Keywords: autophagy; biomarker selection; glioblastoma; inflammationomics; metabolomics; network analysis; pathway analysis; personalized therapy.

Figure 1

An overview of the bioinformatics approaches used in this study. We created four gene lists from several different study levels. By merging these gene lists and performing various analyses, 11 genes and five key miRNAs were identified.

Figure 2

Glioblastoma-related proteins identified by the NeDRex plugin.

Figure 3

Modules of disease identified by the MuST algorithm (A) and genes (B) that interconnect them. Five essential genes were identified: MYC, EGFR, PIK3CA, SUZ12, and SPRK2. Additionally, IRAK1, PTK2, and BMI1 represent bridging roles between the disease modules.

Figure 4

Gene regulatory network obtained from eleven identified proteins. A wide range of interacting genes-miRNAs was determined.

Figure 5

The scheme of the relationship between the five identified miRNAs and their targets. hsa-mir-221-3p and hsa-mir-30a-5p showed a higher degree and betweenness of the centrality levels.

Figure 6

The heatmap of the expression of eleven genes in normal brain tissue (A) based on a microarray and (B) based on RNA-Seq.

Figure 7

The results of correlation analysis between eleven identified genes. Ten positive correlations were found between UBC (APP), HDAC1 (TP53, RBBP4, TRIM28, and CTNNB1), RBBP4 (CTNNB1 and TP53), and TRIM28 (TP53, RBBP4, and CSNK2A1), and eight negative correlations were found between RBBP4 (APP), PINK1 (TRIM28, RBBP4, TP53, and HDAC1), and DAB1 (UBC, HDAC1, and TP53). *: p < 0.05, **: p < 0.01, ***: p < 0.001.

Figure 8

Survival analysis. Analysis of the prognostic value of identified genes using a combined cohort with pooling all datasets (Cancer Genome Atlas (TCGA), Gene Expression Omnibus (GEO), and Chinese Glioma Genome Atlas (CGGA)) together in OSgbm. The survival analysis results were presented using a Kaplan–Meier (KM) plot with a hazard ratio (HR) and log-rank p-value.

Figure 9

The results of gene ontology analysis between eleven identified genes: (A) molecular function; (B) cellular components.
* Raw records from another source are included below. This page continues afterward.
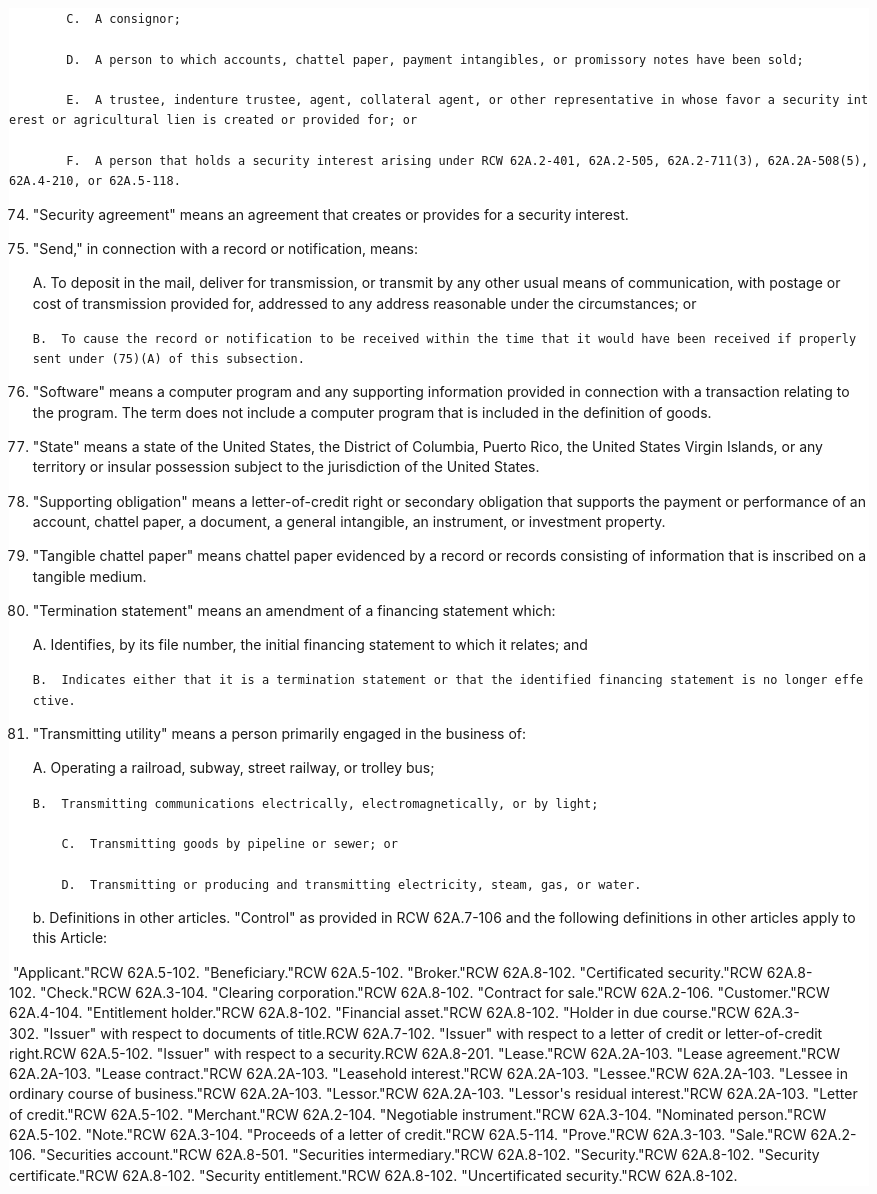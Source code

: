             C.  A consignor;

            D.  A person to which accounts, chattel paper, payment intangibles, or promissory notes have been sold;

            E.  A trustee, indenture trustee, agent, collateral agent, or other representative in whose favor a security interest or agricultural lien is created or provided for; or

            F.  A person that holds a security interest arising under RCW 62A.2-401, 62A.2-505, 62A.2-711(3), 62A.2A-508(5), 62A.4-210, or 62A.5-118.

74. "Security agreement" means an agreement that creates or provides for a security interest.

75. "Send," in connection with a record or notification, means:

    A.  To deposit in the mail, deliver for transmission, or transmit by any other usual means of communication, with postage or cost of transmission provided for, addressed to any address reasonable under the circumstances; or

        B.  To cause the record or notification to be received within the time that it would have been received if properly sent under (75)(A) of this subsection.

76. "Software" means a computer program and any supporting information provided in connection with a transaction relating to the program. The term does not include a computer program that is included in the definition of goods.

77. "State" means a state of the United States, the District of Columbia, Puerto Rico, the United States Virgin Islands, or any territory or insular possession subject to the jurisdiction of the United States.

78. "Supporting obligation" means a letter-of-credit right or secondary obligation that supports the payment or performance of an account, chattel paper, a document, a general intangible, an instrument, or investment property.

79. "Tangible chattel paper" means chattel paper evidenced by a record or records consisting of information that is inscribed on a tangible medium.

80. "Termination statement" means an amendment of a financing statement which:

    A.  Identifies, by its file number, the initial financing statement to which it relates; and

        B.  Indicates either that it is a termination statement or that the identified financing statement is no longer effective.

81. "Transmitting utility" means a person primarily engaged in the business of:

    A.  Operating a railroad, subway, street railway, or trolley bus;

        B.  Transmitting communications electrically, electromagnetically, or by light;

            C.  Transmitting goods by pipeline or sewer; or

            D.  Transmitting or producing and transmitting electricity, steam, gas, or water.

    b. Definitions in other articles. "Control" as provided in RCW 62A.7-106 and the following definitions in other articles apply to this Article:

 "Applicant."RCW 62A.5-102. "Beneficiary."RCW 62A.5-102. "Broker."RCW 62A.8-102. "Certificated security."RCW 62A.8-102. "Check."RCW 62A.3-104. "Clearing corporation."RCW 62A.8-102. "Contract for sale."RCW 62A.2-106. "Customer."RCW 62A.4-104. "Entitlement holder."RCW 62A.8-102. "Financial asset."RCW 62A.8-102. "Holder in due course."RCW 62A.3-302. "Issuer" with respect to documents of title.RCW 62A.7-102. "Issuer" with respect to a  letter of credit or letter-of-credit right.RCW 62A.5-102. "Issuer" with respect to a  security.RCW 62A.8-201. "Lease."RCW 62A.2A-103. "Lease agreement."RCW 62A.2A-103. "Lease contract."RCW 62A.2A-103. "Leasehold interest."RCW 62A.2A-103. "Lessee."RCW 62A.2A-103. "Lessee in ordinary course  of business."RCW 62A.2A-103. "Lessor."RCW 62A.2A-103. "Lessor's residual interest."RCW 62A.2A-103. "Letter of credit."RCW 62A.5-102. "Merchant."RCW 62A.2-104. "Negotiable instrument."RCW 62A.3-104. "Nominated person."RCW 62A.5-102. "Note."RCW 62A.3-104. "Proceeds of a letter of  credit."RCW 62A.5-114. "Prove."RCW 62A.3-103. "Sale."RCW 62A.2-106. "Securities account."RCW 62A.8-501. "Securities intermediary."RCW 62A.8-102. "Security."RCW 62A.8-102. "Security certificate."RCW 62A.8-102. "Security entitlement."RCW 62A.8-102. "Uncertificated security."RCW 62A.8-102.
Darker shades have greater significance.

Figure 10

The association of the KEGG pathway enrichment analysis results with eleven identified genes. Darker shades are more significant.

Figure 11

The association of metabolic pathway enrichment analysis results with 182 metabolites: (A) based on the KEGG database; (B) based on the SMPDB database.

Figure 12

Gene–metabolite interaction network. The factors involved in the relationship between TP53, CTNNB1, CSNK2A1, and RELN with APP were further investigated.

Figure 13

The determination of the top 25 SNPs using the MetaboAnalyst 5.0 database.